Right now, Nash has to break this spell or else we are doomed.


----------



## xray (Feb 21, 2005)

Little guys get tired when they shoot a lot.


----------



## SirChaz (Feb 4, 2005)

bray1967 said:


> Little guys get tired when they shoot a lot.



But them doesn't scoring energize players?

All of the Mavs fans talk of Nash getting tired is wishful thinking.


----------



## xray (Feb 21, 2005)

SirChaz said:


> All of the Mavs fans talk of Nash getting tired is wishful thinking.
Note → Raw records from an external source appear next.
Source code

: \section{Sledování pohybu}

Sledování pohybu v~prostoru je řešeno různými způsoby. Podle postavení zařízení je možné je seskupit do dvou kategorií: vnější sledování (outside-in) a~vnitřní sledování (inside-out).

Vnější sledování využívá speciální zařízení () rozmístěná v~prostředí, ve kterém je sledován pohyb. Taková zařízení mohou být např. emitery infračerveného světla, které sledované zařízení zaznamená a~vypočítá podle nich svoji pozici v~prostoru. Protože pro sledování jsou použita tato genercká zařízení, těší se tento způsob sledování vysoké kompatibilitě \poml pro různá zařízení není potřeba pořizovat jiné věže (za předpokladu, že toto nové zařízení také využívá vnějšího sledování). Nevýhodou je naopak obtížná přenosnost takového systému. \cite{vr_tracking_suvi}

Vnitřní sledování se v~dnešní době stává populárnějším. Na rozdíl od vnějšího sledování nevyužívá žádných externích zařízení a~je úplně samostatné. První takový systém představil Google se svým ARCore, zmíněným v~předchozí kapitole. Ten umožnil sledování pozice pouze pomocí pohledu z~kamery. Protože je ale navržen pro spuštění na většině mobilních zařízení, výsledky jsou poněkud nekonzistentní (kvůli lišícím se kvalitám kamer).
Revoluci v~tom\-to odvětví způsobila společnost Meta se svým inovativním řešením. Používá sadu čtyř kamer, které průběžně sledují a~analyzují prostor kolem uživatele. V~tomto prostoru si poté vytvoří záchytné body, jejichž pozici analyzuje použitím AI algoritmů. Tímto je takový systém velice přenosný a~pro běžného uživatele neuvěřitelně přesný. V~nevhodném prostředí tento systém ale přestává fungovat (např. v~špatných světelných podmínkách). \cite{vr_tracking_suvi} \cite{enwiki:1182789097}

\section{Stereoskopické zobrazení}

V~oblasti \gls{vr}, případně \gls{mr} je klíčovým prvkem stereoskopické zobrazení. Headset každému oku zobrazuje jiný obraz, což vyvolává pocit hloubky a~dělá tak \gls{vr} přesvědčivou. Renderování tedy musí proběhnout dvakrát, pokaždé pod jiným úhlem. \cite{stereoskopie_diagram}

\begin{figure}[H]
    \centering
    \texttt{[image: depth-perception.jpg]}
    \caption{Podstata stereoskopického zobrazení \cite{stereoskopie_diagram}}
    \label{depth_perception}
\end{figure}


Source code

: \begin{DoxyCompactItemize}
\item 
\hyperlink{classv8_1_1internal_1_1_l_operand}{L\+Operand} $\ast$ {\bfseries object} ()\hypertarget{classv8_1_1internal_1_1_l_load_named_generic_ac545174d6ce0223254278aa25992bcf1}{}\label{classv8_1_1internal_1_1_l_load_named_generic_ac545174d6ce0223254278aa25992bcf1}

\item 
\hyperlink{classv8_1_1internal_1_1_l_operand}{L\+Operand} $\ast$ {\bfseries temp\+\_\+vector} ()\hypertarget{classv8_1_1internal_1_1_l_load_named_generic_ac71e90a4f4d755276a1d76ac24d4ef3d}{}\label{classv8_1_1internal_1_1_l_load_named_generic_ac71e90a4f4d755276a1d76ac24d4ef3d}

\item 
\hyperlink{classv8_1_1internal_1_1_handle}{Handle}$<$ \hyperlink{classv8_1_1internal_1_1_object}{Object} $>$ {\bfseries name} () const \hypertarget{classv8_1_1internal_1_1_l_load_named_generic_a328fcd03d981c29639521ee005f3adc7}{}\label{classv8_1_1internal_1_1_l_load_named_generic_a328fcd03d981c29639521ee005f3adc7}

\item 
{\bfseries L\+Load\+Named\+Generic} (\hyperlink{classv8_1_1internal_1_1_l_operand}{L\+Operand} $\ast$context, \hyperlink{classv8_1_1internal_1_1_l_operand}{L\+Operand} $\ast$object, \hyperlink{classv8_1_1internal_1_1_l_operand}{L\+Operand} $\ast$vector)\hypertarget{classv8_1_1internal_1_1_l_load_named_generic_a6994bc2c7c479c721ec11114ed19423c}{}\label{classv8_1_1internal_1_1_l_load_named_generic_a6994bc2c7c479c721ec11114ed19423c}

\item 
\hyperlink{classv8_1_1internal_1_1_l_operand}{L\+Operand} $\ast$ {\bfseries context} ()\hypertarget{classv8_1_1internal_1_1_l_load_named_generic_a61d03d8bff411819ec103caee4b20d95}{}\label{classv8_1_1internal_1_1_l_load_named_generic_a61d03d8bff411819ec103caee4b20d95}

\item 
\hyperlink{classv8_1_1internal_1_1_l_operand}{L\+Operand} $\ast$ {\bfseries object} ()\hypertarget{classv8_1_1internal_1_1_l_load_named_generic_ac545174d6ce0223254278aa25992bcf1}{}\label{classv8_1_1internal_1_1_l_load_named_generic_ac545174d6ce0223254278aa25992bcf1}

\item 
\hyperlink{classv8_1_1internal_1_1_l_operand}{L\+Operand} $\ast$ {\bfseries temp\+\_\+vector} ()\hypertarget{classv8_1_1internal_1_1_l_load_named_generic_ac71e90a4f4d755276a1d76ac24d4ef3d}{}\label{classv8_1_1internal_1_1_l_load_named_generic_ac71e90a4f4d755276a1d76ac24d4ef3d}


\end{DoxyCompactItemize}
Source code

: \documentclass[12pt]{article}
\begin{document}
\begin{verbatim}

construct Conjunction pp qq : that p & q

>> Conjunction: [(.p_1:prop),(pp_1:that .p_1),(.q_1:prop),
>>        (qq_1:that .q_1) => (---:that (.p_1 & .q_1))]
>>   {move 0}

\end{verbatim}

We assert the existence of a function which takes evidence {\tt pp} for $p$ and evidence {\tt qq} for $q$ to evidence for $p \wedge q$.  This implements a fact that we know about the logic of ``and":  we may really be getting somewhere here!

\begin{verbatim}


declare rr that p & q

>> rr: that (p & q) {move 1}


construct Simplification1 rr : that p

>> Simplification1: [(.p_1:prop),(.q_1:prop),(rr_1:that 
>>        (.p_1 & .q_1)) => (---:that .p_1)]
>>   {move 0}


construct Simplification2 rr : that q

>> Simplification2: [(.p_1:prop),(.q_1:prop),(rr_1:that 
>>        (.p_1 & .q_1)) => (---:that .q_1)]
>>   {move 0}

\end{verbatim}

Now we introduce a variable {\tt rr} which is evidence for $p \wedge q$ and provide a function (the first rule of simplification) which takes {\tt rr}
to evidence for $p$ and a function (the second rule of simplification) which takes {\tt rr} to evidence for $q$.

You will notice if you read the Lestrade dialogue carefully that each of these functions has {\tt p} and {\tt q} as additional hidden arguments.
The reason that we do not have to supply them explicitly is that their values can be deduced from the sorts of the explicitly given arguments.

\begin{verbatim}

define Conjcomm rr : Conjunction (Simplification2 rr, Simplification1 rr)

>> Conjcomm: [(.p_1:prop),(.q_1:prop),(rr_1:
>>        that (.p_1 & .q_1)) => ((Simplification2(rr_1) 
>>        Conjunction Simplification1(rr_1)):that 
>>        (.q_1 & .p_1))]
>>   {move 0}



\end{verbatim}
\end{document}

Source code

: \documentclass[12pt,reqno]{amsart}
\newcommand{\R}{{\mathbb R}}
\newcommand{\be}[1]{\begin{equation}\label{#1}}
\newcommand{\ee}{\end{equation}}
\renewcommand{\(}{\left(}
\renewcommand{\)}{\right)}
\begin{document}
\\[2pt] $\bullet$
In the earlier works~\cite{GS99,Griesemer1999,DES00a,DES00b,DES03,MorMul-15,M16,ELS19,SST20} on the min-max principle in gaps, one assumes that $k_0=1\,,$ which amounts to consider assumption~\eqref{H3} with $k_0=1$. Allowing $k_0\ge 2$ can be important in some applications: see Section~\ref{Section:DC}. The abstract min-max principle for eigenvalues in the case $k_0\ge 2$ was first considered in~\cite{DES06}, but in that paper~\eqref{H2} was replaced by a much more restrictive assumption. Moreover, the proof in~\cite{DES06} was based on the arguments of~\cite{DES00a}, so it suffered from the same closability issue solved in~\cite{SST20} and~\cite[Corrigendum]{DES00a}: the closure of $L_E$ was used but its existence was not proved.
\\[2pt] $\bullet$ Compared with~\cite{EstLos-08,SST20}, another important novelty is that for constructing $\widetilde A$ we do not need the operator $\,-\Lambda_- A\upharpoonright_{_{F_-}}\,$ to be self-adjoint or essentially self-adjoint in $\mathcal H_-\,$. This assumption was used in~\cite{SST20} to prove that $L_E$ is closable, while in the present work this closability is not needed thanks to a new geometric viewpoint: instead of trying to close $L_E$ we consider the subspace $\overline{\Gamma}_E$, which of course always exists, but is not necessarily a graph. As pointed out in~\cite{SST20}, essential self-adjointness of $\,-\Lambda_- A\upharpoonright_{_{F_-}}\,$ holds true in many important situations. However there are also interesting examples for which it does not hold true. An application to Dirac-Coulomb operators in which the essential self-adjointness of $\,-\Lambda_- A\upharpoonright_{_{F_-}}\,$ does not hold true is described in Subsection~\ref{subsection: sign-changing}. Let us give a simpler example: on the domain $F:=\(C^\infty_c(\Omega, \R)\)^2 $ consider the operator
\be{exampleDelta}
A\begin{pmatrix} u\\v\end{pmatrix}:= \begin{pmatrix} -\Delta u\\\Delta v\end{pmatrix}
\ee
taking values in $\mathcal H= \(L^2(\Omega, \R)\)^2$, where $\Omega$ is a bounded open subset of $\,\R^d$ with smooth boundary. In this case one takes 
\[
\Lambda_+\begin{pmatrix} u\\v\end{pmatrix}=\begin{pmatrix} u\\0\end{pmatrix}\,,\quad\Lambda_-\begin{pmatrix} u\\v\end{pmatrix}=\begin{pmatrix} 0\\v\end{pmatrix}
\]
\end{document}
We've had him longer than you guys; and we knew one thing about Nash:

Springtime is breakdown time. :greatjob:


----------



## SirChaz (Feb 4, 2005)

bray1967 said:


> We've had him longer than you guys; and we knew one thing about Nash:
> 
> Springtime is breakdown time. :greatjob:



When he is asked to carry the team maybe so. That is not the case with the Suns. 

Same player, new season, new team, and a different situation. 

I have heard talk of Nash breaking down since December. We have yet to see it. I think the 8 days off did a lot of good. He said the other day he feels as good as he has felt all season.


----------



## sunsaz (Apr 18, 2005)

bray1967 said:


> We've had him longer than you guys; and we knew one thing about Nash:
> 
> Springtime is breakdown time. :greatjob:


Lack of faith in your fellow man. No wonder you guys never made the NBA Finals.

We will win this series.


----------



## Dissonance (Jul 21, 2004)

bray1967 said:


> We've had him longer than you guys; and we knew one thing about Nash:
> 
> Springtime is breakdown time. :greatjob:


Uh, if you havent noticed, he went for 27pts 17 assists in one game, and then 48 pts in another. Last 2 games to be exact. Yeah, he's breaking down. Not.


----------



## xray (Feb 21, 2005)

dissonance19 said:


> Uh, if you havent noticed, he went for 27pts 17 assists in one game, and then 48 pts in another. Last 2 games to be exact. Yeah, he's breaking down. Not.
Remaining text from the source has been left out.